2) « Requête » ou « exigence »
[11] Contrairement à Tellza, qui soutient que la lettre du 4 octobre 2019 constituait une « exigence » et non une « requête » et que celle-ci aurait donc dû être envoyée au titre du paragraphe 289(1) de la LTA et non du paragraphe 288(1), je ne suis pas convaincue que la décision de l’ARC d’envoyer la lettre au titre du paragraphe 288(1) de la LTA était déraisonnable.
[12] Les parties conviennent que l’interprétation d’une disposition législative doit être conforme à son texte, à son contexte et à son objet : Vavilov, précité, aux paragraphes 117–120; voir également Rizzo & Rizzo Shoes Ltd. (Re), [1998] 1 R.C.S. 27, au paragraphe 21. Cependant, lors d’un contrôle selon la norme de la décision raisonnable comportant une question d’interprétation législative, la cour de révision ne « procède pas à une analyse de novo de la question soulevée ni ne se demande “ce qu’aurait été la décision correcte” » : Vavilov, précité, au paragraphe 116, citant l’arrêt Barreau du Nouveau-Brunswick c. Ryan, 2003 CSC 20, [2003] 1 R.C.S. 247, au paragraphe 50.
[13] Compte tenu du contexte et de l’objet de la LTA, en tant que régime fiscal d’autocotisation et d’autodéclaration, de même que du sens ordinaire, grammatical et lexicographique des mots « inspecter, vérifier ou examiner », je suis d’avis que la décision de l’ARC de s’appuyer sur le paragraphe 288(1) pour envoyer la lettre du 4 octobre 2019 était justifiée. J’ajouterai que Tellza n’a présenté aucun élément de preuve contredisant le fait que la lettre avait été envoyée par une « personne autorisée », comme le prévoit la disposition applicable.

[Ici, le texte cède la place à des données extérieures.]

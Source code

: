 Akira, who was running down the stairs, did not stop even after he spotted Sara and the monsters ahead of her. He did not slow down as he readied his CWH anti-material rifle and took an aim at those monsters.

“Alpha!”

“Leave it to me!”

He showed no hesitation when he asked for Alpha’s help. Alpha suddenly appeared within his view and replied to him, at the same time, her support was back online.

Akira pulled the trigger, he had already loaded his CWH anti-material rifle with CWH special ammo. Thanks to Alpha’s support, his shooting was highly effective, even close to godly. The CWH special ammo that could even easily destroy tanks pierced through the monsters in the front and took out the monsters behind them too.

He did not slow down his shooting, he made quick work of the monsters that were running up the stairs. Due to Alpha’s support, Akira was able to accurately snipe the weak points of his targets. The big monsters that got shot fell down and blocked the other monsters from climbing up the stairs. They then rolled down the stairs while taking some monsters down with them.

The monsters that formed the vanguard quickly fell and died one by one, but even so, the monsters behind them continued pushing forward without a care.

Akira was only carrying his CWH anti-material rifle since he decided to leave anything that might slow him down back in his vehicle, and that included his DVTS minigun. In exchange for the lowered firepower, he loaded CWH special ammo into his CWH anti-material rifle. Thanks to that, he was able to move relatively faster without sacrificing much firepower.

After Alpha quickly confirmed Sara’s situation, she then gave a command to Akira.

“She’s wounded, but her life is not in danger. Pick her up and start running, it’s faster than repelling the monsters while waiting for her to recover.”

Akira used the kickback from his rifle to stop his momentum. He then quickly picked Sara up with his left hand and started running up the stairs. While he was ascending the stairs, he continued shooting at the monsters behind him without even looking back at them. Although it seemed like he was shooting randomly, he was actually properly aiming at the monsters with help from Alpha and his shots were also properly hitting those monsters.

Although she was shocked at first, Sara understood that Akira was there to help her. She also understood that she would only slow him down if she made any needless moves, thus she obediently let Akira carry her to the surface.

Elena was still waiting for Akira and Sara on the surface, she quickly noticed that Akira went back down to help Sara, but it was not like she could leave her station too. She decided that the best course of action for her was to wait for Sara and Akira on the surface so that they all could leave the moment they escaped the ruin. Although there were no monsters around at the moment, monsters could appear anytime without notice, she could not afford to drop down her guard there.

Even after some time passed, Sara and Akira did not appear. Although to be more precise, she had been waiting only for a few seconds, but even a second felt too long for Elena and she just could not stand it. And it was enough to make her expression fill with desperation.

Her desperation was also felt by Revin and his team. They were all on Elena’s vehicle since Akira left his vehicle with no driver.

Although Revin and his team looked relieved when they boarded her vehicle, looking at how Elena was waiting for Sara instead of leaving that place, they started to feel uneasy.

[14] Essentiellement, selon le paragraphe 288(1), une personne autorisée peut « inspecter, vérifier ou examiner les documents, les biens ou les procédés » de personnes à qui la LTA confère des obligations de tenue de registres et de déclaration, notamment en ce qui concerne les remboursements demandés tels que les crédits de taxe sur les intrants. De plus, le paragraphe 288(1) et le reste de l’article 288 prévoient les conditions auxquelles la personne autorisée « peut » pénétrer dans un lieu où est exploitée une entreprise ou où est exercée une activité commerciale pour exécuter ces fonctions.

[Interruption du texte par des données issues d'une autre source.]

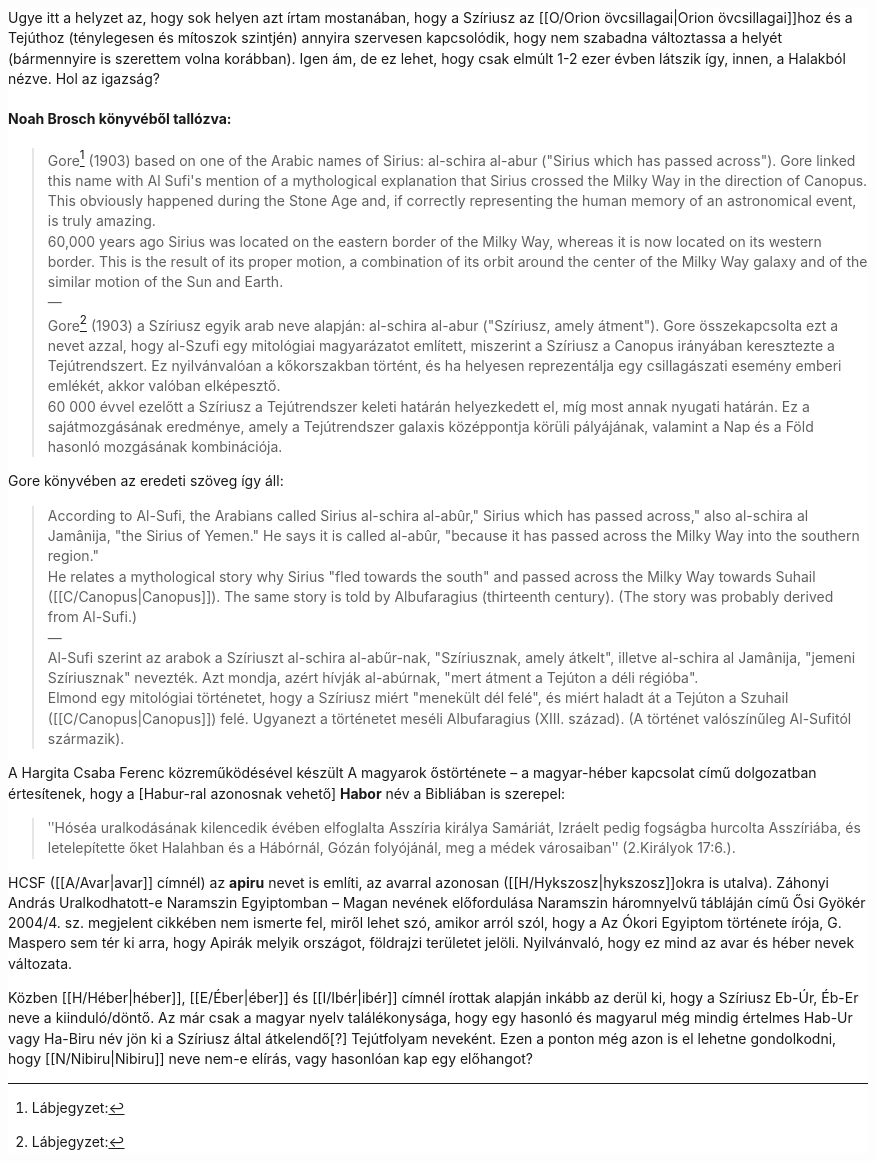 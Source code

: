 Ugye itt a helyzet az, hogy sok helyen azt írtam mostanában, hogy a Szíriusz az [[O/Orion övcsillagai\|Orion övcsillagai]]hoz és a Tejúthoz (ténylegesen és mítoszok szintjén) annyira szervesen kapcsolódik, hogy nem szabadna változtassa a helyét (bármennyire is szerettem volna korábban). Igen ám, de ez lehet, hogy csak elmúlt 1-2 ezer évben látszik így, innen, a Halakból nézve. Hol az igazság?  

#### Noah Brosch könyvéből tallózva:  

> Gore[^5] (1903) based on one of the Arabic names of Sirius: al-schira al-abur ("Sirius which has passed across"). Gore linked this name with Al Sufi's mention of a mythological explanation that Sirius crossed the Milky Way in the direction of Canopus. This obviously happened during the Stone Age and, if correctly representing the human memory of an astronomical event, is truly amazing.  
> 60,000 years ago Sirius was located on the eastern border of the Milky Way, whereas it is now located on its western border. This is the result of its proper motion, a combination of its orbit around the center of the Milky Way galaxy and of the similar motion of the Sun and Earth.  
> —  
> Gore[^5] (1903) a Szíriusz egyik arab neve alapján: al-schira al-abur ("Szíriusz, amely átment"). Gore összekapcsolta ezt a nevet azzal, hogy al-Szufi egy mitológiai magyarázatot említett, miszerint a Szíriusz a Canopus irányában keresztezte a Tejútrendszert. Ez nyilvánvalóan a kőkorszakban történt, és ha helyesen reprezentálja egy csillagászati esemény emberi emlékét, akkor valóban elképesztő.  
> 60 000 évvel ezelőtt a Szíriusz a Tejútrendszer keleti határán helyezkedett el, míg most annak nyugati határán. Ez a sajátmozgásának eredménye, amely a Tejútrendszer galaxis középpontja körüli pályájának, valamint a Nap és a Föld hasonló mozgásának kombinációja.  

Gore könyvében az eredeti szöveg így áll:  
> According to Al-Sufi, the Arabians called Sirius al-schira al-abûr," Sirius which has passed across," also al-schira al Jamânija, "the Sirius of Yemen." He says it is called al-abûr, "because it has passed across the Milky Way into the southern region."  
> He relates a mythological story why Sirius "fled towards the south" and passed across the Milky Way towards Suhail ([[C/Canopus\|Canopus]]). The same story is told by Albufaragius (thirteenth century). (The story was probably derived from Al-Sufi.)  
> —  
> Al-Sufi szerint az arabok a Szíriuszt al-schira al-abűr-nak, "Szíriusznak, amely átkelt", illetve al-schira al Jamânija, "jemeni Szíriusznak" nevezték. Azt mondja, azért hívják al-abúrnak, "mert átment a Tejúton a déli régióba".  
> Elmond egy mitológiai történetet, hogy a Szíriusz miért "menekült dél felé", és miért haladt át a Tejúton a Szuhail ([[C/Canopus\|Canopus]]) felé. Ugyanezt a történetet meséli Albufaragius (XIII. század). (A történet valószínűleg Al-Sufitól származik).  

A Hargita Csaba Ferenc közreműködésével készült A magyarok őstörténete – a magyar-héber kapcsolat című dolgozatban értesítenek, hogy a \[Habur-ral azonosnak vehető\] **Habor** név a Bibliában is szerepel:  
> ʺHóséa uralkodásának kilencedik évében elfoglalta Asszíria királya Samáriát, Izráelt pedig fogságba hurcolta Asszíriába, és letelepítette őket Halahban és a Hábórnál, Gózán folyójánál, meg a médek városaibanʺ (2.Királyok 17:6.).  

HCSF ([[A/Avar\|avar]] címnél) az **apiru** nevet is említi, az avarral azonosan ([[H/Hykszosz\|hykszosz]]okra is utalva). Záhonyi András Uralkodhatott-e Naramszin Egyiptomban – Magan nevének előfordulása Naramszin háromnyelvű tábláján című Ősi Gyökér 2004/4. sz. megjelent cikkében nem ismerte fel, miről lehet szó, amikor arról szól, hogy a Az Ókori Egyiptom története írója, G. Maspero sem tér ki arra, hogy Apirák melyik országot, földrajzi területet jelöli. Nyilvánvaló, hogy ez mind az avar és héber nevek változata.  

Közben [[H/Héber\|héber]], [[E/Éber\|éber]] és [[I/Ibér\|ibér]] címnél írottak alapján inkább az derül ki, hogy a Szíriusz Eb-Úr, Éb-Er neve a kiinduló/döntő. Az már csak a magyar nyelv találékonysága, hogy egy hasonló és magyarul még mindig értelmes Hab-Ur vagy Ha-Biru név jön ki a Szíriusz által átkelendő\[?\] Tejútfolyam neveként. Ezen a ponton még azon is el lehetne gondolkodni, hogy [[N/Nibiru\|Nibiru]] neve nem-e elírás, vagy hasonlóan kap egy előhangot?  


[^1]: Lábjegyzet:  
[^2]: Lábjegyzet:  
[^3]: Lábjegyzet:  
[^4]: Lábjegyzet:  
[^5]: Lábjegyzet:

[15] Tellza affirme que le « pouvoir d’inspecter » prévu au paragraphe 288(1) a une portée plus limitée que le « pouvoir d’exiger » prévu au paragraphe 289(1) de la LTA, en ce sens que la personne autorisée n’est pas habilitée à demander ou à exiger la présentation de renseignements. Même si je ne suis pas en désaccord avec la proposition générale quant à la portée plus limitée du paragraphe 288(1), je ne peux pas adhérer à cette dernière affirmation pour plusieurs raisons.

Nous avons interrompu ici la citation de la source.